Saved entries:
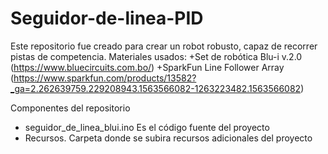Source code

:# Seguidor-de-linea-PID
Este repositorio fue creado para crear un robot robusto, capaz de recorrer pistas de competencia.
Materiales usados:
+Set de robótica Blu-i v.2.0 (https://www.bluecircuits.com.bo/)
+SparkFun Line Follower Array (https://www.sparkfun.com/products/13582?_ga=2.262639759.229208943.1563566082-1263223482.1563566082)

Componentes del repositorio
+ seguidor_de_linea_blui.ino Es el código fuente del proyecto
+ Recursos. Carpeta donde se subira recursos adicionales del proyecto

▸ **Description of the task**:
Leave out every picture and copy the rest of the records exactly.

▸ **Result for this task**:
Source code

:# Seguidor-de-linea-PID
Este repositorio fue creado para crear un robot robusto, capaz de recorrer pistas de competencia.
Materiales usados:
+Set de robótica Blu-i v.2.0 (https://www.bluecircuits.com.bo/)
+SparkFun Line Follower Array (https://www.sparkfun.com/products/13582?_ga=2.262639759.229208943.1563566082-1263223482.1563566082)

Componentes del repositorio
+ seguidor_de_linea_blui.ino Es el código fuente del proyecto
+ Recursos. Carpeta donde se subira recursos adicionales del proyecto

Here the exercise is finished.